---------- Records provided ----------

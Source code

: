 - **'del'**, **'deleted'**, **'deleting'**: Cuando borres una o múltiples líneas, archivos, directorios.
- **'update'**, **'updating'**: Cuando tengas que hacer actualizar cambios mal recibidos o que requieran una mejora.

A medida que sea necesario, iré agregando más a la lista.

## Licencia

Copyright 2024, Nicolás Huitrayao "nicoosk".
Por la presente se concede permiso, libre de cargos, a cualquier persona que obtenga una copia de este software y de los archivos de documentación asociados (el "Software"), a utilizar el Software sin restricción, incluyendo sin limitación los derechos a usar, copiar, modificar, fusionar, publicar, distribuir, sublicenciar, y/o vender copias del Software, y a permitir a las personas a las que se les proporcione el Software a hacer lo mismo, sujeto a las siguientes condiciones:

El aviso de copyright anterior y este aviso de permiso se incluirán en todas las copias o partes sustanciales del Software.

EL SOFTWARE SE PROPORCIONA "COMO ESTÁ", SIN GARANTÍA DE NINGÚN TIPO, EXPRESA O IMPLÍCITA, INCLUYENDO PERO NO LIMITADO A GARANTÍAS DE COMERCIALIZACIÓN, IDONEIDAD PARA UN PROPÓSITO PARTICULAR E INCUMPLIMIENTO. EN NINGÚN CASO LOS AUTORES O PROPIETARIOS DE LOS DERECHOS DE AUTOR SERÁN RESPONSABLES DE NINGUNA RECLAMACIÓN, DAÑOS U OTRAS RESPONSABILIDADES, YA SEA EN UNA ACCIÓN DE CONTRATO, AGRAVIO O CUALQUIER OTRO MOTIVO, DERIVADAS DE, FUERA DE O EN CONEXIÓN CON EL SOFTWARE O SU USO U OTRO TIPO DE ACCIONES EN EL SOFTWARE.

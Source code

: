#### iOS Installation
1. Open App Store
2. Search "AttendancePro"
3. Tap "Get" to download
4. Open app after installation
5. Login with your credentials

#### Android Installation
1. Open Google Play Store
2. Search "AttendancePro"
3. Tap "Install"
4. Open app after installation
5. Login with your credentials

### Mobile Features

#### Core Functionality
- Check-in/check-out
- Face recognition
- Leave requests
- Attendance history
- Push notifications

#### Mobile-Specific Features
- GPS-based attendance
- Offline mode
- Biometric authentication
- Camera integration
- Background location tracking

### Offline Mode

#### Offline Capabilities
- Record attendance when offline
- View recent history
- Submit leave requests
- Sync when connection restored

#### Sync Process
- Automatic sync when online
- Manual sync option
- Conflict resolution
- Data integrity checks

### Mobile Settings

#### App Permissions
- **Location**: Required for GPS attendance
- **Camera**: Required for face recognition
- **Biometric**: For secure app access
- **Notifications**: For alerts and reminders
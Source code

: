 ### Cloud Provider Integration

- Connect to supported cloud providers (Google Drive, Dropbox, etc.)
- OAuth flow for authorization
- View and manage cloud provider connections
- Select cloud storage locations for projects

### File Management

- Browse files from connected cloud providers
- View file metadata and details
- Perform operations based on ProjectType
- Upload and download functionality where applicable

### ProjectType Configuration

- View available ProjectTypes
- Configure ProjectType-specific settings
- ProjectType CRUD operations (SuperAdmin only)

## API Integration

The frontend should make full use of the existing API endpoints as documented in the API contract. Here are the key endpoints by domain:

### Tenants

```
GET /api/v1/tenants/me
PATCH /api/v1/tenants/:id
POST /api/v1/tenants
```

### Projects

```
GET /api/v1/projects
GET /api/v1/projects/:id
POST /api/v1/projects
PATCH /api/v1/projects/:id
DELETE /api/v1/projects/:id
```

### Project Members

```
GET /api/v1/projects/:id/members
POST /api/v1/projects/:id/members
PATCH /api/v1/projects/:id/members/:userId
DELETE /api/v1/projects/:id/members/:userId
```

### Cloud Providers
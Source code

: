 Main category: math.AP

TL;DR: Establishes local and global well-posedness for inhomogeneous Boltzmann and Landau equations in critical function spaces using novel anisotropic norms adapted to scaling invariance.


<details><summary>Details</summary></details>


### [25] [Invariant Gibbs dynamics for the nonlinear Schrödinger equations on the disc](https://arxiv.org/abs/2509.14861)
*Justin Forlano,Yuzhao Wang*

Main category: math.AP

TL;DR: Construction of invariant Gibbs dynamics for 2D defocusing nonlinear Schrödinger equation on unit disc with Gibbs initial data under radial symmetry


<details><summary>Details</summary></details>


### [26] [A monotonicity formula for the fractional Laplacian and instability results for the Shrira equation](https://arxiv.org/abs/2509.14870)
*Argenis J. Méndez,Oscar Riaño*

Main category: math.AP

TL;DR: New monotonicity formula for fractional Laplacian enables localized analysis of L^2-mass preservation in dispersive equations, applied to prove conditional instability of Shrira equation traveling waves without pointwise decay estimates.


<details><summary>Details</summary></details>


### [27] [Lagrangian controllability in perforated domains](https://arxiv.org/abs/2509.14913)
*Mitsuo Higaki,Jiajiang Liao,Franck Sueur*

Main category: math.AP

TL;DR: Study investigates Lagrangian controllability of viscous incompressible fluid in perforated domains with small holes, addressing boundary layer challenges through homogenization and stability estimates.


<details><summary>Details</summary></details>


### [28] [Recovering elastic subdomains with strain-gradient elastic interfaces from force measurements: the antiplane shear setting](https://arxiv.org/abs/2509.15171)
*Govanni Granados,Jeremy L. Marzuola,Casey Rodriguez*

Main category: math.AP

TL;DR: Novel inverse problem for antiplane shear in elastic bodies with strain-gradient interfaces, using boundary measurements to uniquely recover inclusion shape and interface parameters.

----------

◆ Task to carry out:
Find the word "Shrira" in the records. Copy every line it appears in.

◆ Exercise solution:
### [26] [A monotonicity formula for the fractional Laplacian and instability results for the Shrira equation](https://arxiv.org/abs/2509.14870)
TL;DR: New monotonicity formula for fractional Laplacian enables localized analysis of L^2-mass preservation in dispersive equations, applied to prove conditional instability of Shrira equation traveling waves without pointwise decay estimates.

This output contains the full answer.